BAPTISM-ADDRESS TO PARENTS.
Train up a child in the way he should go, and when he is old he will not depart from it.
CHRISTIAN FRIENDS-By this early initiation of your infant offspring into the christian community, you have made a solemn and explicit profession of your own faith in the christian religion; and you have virtually assumed a most serious responsibility, and have laid or rather acknowledged yourselves under the most important obligations.
The solemn profession of your belief in the christian religion upon the birth of a child, and when you thus enter your offspring as members of that holy community of which Christ is the head, takes place in circumstances peculiarly interesting and impressive. It reminds christian parents that the promise is made to them and to their children; and it excites their desires, and stimulates their exertions, to train them up in the same principles and views, to form them to the same character, and to animate them with the same hopes, which are the sources of their own best peace and consolation in their passage through life.
You cannot but be anxious, my christian friends, for the future welfare and success of your rising offspring. You oft dart a solicitous eye through the vale of distant years; and the natural wish of the fond parental bosom is, that their lot in life may be safe, honourable and happy. But there is one wish which lies nearer to the heart than all the rest; and that is, that they may be wise and good; that they may fear God and keep his commandments; that they may not only profess but practice the religion of Christ that so you may look forward with joyful expectation to a happy interview with them at the day of Christ; and to the everlasting enjoyment of their society, with that of all the virtuous and the wise of all ages, in a state of perfect and uninterrupted purity, harmony, and felicity when the world and all its concerns shall have passed away as a vision of the night.
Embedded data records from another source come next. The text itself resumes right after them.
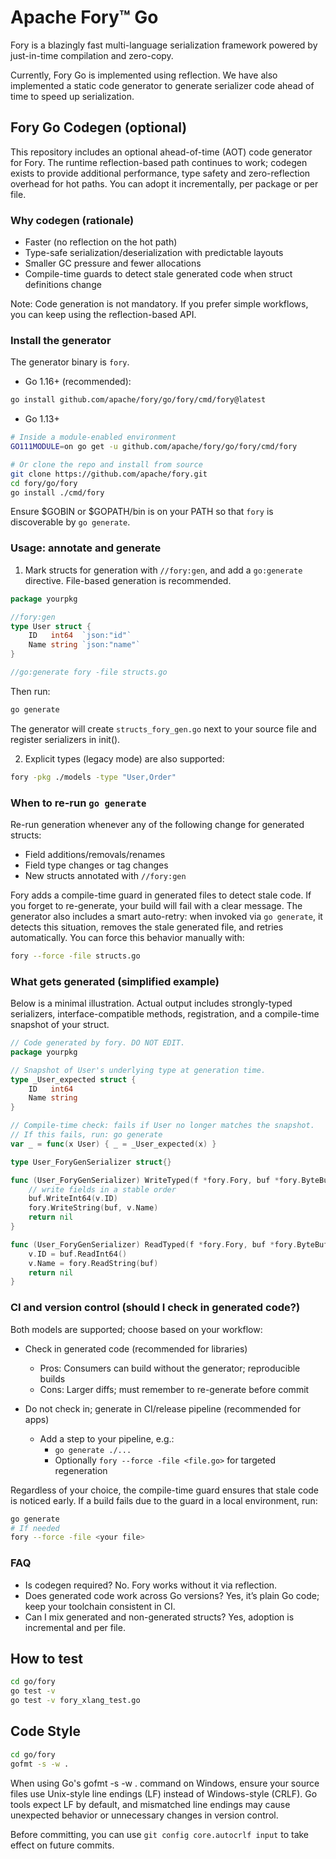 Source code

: # Apache Fory™ Go

Fory is a blazingly fast multi-language serialization framework powered by just-in-time compilation and zero-copy.

Currently, Fory Go is implemented using reflection. We have also implemented a static code generator to generate serializer code ahead of time to speed up serialization.

## Fory Go Codegen (optional)

This repository includes an optional ahead-of-time (AOT) code generator for Fory. The runtime reflection-based path continues to work; codegen exists to provide additional performance, type safety and zero-reflection overhead for hot paths. You can adopt it incrementally, per package or per file.

### Why codegen (rationale)

- Faster (no reflection on the hot path)
- Type-safe serialization/deserialization with predictable layouts
- Smaller GC pressure and fewer allocations
- Compile-time guards to detect stale generated code when struct definitions change

Note: Code generation is not mandatory. If you prefer simple workflows, you can keep using the reflection-based API.

### Install the generator

The generator binary is `fory`.

- Go 1.16+ (recommended):

```bash
go install github.com/apache/fory/go/fory/cmd/fory@latest
```

- Go 1.13+

```bash
# Inside a module-enabled environment
GO111MODULE=on go get -u github.com/apache/fory/go/fory/cmd/fory

# Or clone the repo and install from source
git clone https://github.com/apache/fory.git
cd fory/go/fory
go install ./cmd/fory
```

Ensure $GOBIN or $GOPATH/bin is on your PATH so that `fory` is discoverable by `go generate`.

### Usage: annotate and generate

1. Mark structs for generation with `//fory:gen`, and add a `go:generate` directive. File-based generation is recommended.

```go
package yourpkg

//fory:gen
type User struct {
    ID   int64  `json:"id"`
    Name string `json:"name"`
}

//go:generate fory -file structs.go
```

Then run:

```bash
go generate
```

The generator will create `structs_fory_gen.go` next to your source file and register serializers in init().

2. Explicit types (legacy mode) are also supported:

```bash
fory -pkg ./models -type "User,Order"
```

### When to re-run `go generate`

Re-run generation whenever any of the following change for generated structs:

- Field additions/removals/renames
- Field type changes or tag changes
- New structs annotated with `//fory:gen`

Fory adds a compile-time guard in generated files to detect stale code. If you forget to re-generate, your build will fail with a clear message. The generator also includes a smart auto-retry: when invoked via `go generate`, it detects this situation, removes the stale generated file, and retries automatically. You can force this behavior manually with:

```bash
fory --force -file structs.go
```

### What gets generated (simplified example)

Below is a minimal illustration. Actual output includes strongly-typed serializers, interface-compatible methods, registration, and a compile-time snapshot of your struct.

```go
// Code generated by fory. DO NOT EDIT.
package yourpkg

// Snapshot of User's underlying type at generation time.
type _User_expected struct {
    ID   int64
    Name string
}

// Compile-time check: fails if User no longer matches the snapshot.
// If this fails, run: go generate
var _ = func(x User) { _ = _User_expected(x) }

type User_ForyGenSerializer struct{}

func (User_ForyGenSerializer) WriteTyped(f *fory.Fory, buf *fory.ByteBuffer, v *User) error {
    // write fields in a stable order
    buf.WriteInt64(v.ID)
    fory.WriteString(buf, v.Name)
    return nil
}

func (User_ForyGenSerializer) ReadTyped(f *fory.Fory, buf *fory.ByteBuffer, v *User) error {
    v.ID = buf.ReadInt64()
    v.Name = fory.ReadString(buf)
    return nil
}
```

### CI and version control (should I check in generated code?)

Both models are supported; choose based on your workflow:

- Check in generated code (recommended for libraries)
  - Pros: Consumers can build without the generator; reproducible builds
  - Cons: Larger diffs; must remember to re-generate before commit

- Do not check in; generate in CI/release pipeline (recommended for apps)
  - Add a step to your pipeline, e.g.:
    - `go generate ./...`
    - Optionally `fory --force -file <file.go>` for targeted regeneration

Regardless of your choice, the compile-time guard ensures that stale code is noticed early. If a build fails due to the guard in a local environment, run:

```bash
go generate
# If needed
fory --force -file <your file>
```

### FAQ

- Is codegen required? No. Fory works without it via reflection.
- Does generated code work across Go versions? Yes, it’s plain Go code; keep your toolchain consistent in CI.
- Can I mix generated and non-generated structs? Yes, adoption is incremental and per file.

## How to test

```bash
cd go/fory
go test -v
go test -v fory_xlang_test.go
```

## Code Style

```bash
cd go/fory
gofmt -s -w .
```

When using Go's gofmt -s -w . command on Windows, ensure your source files use Unix-style line endings (LF) instead of Windows-style (CRLF). Go tools expect LF by default, and mismatched line endings may cause unexpected behavior or unnecessary changes in version control.

Before committing, you can use `git config core.autocrlf input` to take effect on future commits.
For this truly blessed and glorious hope, the christian revelation lays a sure foundation. And these interesting and momentous considerations will induce you to train up your children in the love of truth, virtue, and piety. Permit me to observe, that it is a great and serious charge which is committed to your trust. Of this important trust you will be solicitous to render a faithful account.Nothing can be done without exertion. But from judicious instruction, from faithful admonition, from mild and salutary discipline, from good example and fervent prayer for the divine blessing, nothing is too much to be expected. The human heart is susceptible naturally; it easily yields to the plastic hand. The human character, upon which peace and happiness depend, is the sure result of education and discipline, and of early impressions and associations :"Train up a child in the way he should go, and when he is old he will not depart from it."
What an encouragement to diligent and persevering exertion! The seed which is sown with care and skill, and watched and watered with assiduous attention, though it may for a time seem buried in the dust, will in the end rise and flourish, and produce a copious harvest, which will be the joy and crown of your advancing years. "Therefore, let us not be weary in well doing, for in due season we shall reap if we faint not."